§ The input:
══════

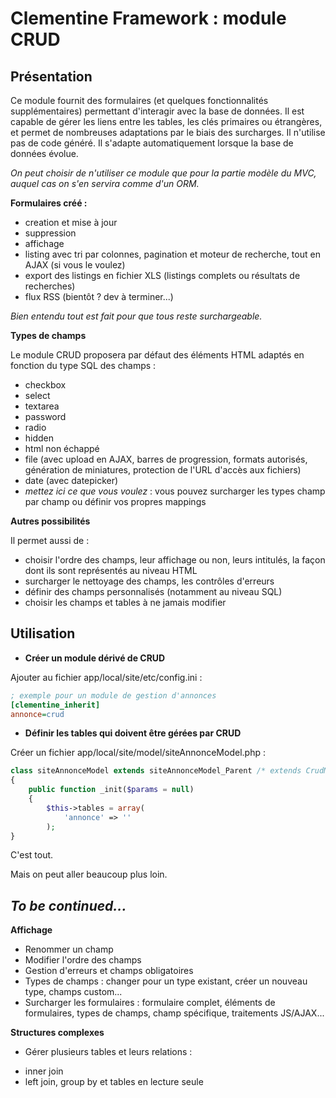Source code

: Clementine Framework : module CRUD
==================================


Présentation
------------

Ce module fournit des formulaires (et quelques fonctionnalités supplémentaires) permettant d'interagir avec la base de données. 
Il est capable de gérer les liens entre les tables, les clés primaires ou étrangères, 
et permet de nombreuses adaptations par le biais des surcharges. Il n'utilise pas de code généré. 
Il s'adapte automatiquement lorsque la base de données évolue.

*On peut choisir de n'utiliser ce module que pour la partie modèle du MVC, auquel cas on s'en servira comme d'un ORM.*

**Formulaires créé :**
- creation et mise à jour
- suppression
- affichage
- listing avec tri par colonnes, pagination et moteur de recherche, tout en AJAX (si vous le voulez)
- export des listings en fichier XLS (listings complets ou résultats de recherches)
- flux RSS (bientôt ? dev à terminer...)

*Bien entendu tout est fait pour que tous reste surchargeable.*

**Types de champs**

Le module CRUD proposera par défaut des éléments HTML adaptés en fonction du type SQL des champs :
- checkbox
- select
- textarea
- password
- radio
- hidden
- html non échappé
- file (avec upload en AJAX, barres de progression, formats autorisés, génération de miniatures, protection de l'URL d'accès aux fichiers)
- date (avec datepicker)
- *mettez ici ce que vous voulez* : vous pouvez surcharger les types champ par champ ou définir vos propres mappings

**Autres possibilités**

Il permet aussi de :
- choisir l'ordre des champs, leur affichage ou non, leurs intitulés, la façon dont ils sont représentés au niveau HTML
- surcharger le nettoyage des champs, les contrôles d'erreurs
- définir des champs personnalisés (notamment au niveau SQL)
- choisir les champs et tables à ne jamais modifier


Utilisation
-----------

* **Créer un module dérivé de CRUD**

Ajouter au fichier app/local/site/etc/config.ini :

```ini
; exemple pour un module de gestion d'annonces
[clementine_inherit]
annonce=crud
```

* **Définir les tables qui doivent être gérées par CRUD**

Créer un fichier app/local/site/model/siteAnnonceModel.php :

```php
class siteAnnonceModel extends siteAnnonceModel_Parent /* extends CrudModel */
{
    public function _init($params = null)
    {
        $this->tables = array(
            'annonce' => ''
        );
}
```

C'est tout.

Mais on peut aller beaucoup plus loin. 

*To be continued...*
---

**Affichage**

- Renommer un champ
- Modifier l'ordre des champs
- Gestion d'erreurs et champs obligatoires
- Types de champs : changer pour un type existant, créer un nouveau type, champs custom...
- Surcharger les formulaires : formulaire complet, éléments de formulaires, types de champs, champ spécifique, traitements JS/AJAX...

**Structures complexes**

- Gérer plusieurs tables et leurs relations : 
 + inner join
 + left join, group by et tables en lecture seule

══════

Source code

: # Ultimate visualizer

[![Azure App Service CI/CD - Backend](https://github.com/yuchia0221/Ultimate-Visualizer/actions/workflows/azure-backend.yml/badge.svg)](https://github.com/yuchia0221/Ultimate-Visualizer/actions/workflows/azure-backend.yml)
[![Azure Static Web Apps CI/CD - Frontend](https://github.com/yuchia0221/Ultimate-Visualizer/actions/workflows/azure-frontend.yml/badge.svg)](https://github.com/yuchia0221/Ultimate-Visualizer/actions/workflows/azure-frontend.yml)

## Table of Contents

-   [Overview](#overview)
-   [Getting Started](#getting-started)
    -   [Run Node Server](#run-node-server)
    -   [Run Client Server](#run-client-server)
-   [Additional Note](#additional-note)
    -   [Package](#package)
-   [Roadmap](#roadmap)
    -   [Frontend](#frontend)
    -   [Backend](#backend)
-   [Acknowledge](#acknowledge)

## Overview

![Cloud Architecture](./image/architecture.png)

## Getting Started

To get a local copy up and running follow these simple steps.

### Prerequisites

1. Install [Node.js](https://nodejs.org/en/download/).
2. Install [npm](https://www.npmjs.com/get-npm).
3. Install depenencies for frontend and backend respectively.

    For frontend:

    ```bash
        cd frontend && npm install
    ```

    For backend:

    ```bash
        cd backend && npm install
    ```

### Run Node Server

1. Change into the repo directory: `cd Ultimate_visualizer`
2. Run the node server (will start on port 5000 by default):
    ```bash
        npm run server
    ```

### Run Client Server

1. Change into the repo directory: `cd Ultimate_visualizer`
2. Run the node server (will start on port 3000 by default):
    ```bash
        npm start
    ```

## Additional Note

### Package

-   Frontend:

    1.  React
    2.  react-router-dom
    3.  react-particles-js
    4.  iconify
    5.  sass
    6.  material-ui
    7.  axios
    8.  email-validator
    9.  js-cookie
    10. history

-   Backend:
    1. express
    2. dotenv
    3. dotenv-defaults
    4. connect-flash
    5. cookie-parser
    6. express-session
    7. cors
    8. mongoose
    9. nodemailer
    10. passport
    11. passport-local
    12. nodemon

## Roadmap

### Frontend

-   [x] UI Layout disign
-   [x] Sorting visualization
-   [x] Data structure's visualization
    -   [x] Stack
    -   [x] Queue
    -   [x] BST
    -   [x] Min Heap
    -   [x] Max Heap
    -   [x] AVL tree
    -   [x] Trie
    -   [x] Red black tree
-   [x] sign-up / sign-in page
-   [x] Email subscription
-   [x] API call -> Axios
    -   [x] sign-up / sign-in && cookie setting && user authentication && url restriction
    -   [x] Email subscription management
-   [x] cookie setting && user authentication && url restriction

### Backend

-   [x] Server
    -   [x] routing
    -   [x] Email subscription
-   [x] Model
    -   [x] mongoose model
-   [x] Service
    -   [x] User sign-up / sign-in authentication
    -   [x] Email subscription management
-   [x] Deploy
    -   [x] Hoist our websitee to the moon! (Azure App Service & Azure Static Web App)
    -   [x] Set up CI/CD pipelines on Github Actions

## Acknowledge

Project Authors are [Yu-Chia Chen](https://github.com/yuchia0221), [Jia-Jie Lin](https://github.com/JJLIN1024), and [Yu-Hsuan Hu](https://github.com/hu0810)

══════

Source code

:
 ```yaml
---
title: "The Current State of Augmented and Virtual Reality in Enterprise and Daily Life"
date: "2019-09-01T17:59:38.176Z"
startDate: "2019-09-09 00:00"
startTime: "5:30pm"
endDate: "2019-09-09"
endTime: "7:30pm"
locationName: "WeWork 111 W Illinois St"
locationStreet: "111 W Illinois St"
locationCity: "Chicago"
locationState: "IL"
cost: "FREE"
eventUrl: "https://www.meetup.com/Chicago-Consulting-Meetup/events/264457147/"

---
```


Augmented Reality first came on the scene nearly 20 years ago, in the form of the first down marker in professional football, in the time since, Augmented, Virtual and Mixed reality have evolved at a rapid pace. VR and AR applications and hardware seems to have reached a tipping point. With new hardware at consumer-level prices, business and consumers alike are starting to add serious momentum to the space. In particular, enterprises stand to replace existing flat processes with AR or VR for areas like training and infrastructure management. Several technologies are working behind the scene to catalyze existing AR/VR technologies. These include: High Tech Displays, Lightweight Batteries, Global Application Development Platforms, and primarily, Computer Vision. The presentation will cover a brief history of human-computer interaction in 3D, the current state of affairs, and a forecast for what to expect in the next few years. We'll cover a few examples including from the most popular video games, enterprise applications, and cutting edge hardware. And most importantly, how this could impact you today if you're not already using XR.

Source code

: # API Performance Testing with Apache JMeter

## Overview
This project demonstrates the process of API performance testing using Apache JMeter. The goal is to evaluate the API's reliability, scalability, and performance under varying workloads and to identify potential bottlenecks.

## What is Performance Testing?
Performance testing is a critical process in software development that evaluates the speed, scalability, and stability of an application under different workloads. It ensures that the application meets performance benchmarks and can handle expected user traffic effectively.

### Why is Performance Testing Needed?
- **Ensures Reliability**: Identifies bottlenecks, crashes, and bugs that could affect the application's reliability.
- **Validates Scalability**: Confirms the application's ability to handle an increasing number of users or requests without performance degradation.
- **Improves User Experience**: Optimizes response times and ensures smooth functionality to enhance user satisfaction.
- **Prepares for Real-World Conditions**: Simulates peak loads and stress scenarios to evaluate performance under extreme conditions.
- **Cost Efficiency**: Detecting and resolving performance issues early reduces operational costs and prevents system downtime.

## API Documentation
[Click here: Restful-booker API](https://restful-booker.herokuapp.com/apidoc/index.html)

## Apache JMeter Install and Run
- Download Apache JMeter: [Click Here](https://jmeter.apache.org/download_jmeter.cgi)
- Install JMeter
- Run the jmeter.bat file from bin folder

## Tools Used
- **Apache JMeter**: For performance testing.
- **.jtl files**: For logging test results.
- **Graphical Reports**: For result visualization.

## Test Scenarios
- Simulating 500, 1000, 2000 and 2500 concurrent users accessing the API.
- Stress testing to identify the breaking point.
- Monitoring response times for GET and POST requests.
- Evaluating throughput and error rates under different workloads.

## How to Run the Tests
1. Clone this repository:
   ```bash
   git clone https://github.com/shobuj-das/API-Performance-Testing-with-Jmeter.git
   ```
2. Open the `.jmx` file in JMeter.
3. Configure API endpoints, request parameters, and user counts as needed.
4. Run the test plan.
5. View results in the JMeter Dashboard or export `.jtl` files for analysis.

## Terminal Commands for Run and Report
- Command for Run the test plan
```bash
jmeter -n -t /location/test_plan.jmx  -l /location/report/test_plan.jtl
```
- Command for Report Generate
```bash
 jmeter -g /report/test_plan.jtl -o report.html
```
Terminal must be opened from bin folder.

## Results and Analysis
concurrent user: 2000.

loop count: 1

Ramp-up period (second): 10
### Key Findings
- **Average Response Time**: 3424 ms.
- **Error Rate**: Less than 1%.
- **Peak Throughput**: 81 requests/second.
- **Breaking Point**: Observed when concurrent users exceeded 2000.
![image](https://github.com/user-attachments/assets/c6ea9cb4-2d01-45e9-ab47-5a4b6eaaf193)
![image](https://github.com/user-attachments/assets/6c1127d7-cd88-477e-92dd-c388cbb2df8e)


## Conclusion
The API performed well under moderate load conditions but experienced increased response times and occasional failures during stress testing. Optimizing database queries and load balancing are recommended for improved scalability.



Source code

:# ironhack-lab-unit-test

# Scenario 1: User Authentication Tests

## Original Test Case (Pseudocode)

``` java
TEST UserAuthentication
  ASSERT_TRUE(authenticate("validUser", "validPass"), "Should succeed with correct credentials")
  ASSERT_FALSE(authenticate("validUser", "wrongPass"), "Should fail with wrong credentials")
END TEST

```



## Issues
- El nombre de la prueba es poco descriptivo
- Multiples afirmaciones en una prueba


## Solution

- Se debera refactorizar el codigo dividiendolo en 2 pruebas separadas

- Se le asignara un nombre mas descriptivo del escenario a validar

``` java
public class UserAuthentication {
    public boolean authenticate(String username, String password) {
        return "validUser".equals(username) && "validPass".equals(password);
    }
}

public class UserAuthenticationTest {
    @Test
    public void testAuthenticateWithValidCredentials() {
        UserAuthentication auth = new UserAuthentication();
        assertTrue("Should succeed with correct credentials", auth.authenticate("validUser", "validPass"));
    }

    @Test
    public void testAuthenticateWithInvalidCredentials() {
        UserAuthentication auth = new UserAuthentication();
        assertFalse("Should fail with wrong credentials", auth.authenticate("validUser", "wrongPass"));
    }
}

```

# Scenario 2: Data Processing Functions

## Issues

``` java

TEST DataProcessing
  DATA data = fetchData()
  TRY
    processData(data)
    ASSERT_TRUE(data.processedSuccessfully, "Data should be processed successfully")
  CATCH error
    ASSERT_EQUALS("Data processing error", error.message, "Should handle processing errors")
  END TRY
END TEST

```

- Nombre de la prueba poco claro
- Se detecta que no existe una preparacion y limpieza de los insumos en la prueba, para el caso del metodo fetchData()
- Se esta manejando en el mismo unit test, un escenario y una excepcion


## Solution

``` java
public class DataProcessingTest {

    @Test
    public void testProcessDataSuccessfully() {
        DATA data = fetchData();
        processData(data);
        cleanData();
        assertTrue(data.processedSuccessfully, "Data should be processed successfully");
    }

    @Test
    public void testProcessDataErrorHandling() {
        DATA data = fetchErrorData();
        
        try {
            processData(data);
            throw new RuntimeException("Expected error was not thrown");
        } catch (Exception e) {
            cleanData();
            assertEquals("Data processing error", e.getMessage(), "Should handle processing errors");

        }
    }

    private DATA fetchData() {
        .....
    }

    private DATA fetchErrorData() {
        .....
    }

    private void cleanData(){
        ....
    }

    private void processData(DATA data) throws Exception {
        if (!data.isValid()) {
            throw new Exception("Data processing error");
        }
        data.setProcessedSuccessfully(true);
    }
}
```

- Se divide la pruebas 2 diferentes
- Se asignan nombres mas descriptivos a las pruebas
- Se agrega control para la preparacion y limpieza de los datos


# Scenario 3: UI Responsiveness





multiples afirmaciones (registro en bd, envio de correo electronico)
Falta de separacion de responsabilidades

══════

§ Exercise requirements: Could you transcribe the entries above word for word, from the line with "tous reste surchargeable.*" down to the line with "- Modifier l'ordre des champs", keeping both?

§ Exercise answer:
*Bien entendu tout est fait pour que tous reste surchargeable.*

**Types de champs**

Le module CRUD proposera par défaut des éléments HTML adaptés en fonction du type SQL des champs :
- checkbox
- select
- textarea
- password
- radio
- hidden
- html non échappé
- file (avec upload en AJAX, barres de progression, formats autorisés, génération de miniatures, protection de l'URL d'accès aux fichiers)
- date (avec datepicker)
- *mettez ici ce que vous voulez* : vous pouvez surcharger les types champ par champ ou définir vos propres mappings

**Autres possibilités**

Il permet aussi de :
- choisir l'ordre des champs, leur affichage ou non, leurs intitulés, la façon dont ils sont représentés au niveau HTML
- surcharger le nettoyage des champs, les contrôles d'erreurs
- définir des champs personnalisés (notamment au niveau SQL)
- choisir les champs et tables à ne jamais modifier


Utilisation
-----------

* **Créer un module dérivé de CRUD**

Ajouter au fichier app/local/site/etc/config.ini :

```ini
; exemple pour un module de gestion d'annonces
[clementine_inherit]
annonce=crud
```

* **Définir les tables qui doivent être gérées par CRUD**

Créer un fichier app/local/site/model/siteAnnonceModel.php :

```php
class siteAnnonceModel extends siteAnnonceModel_Parent /* extends CrudModel */
{
    public function _init($params = null)
    {
        $this->tables = array(
            'annonce' => ''
        );
}
```

C'est tout.

Mais on peut aller beaucoup plus loin. 

*To be continued...*
---

**Affichage**

- Renommer un champ
- Modifier l'ordre des champs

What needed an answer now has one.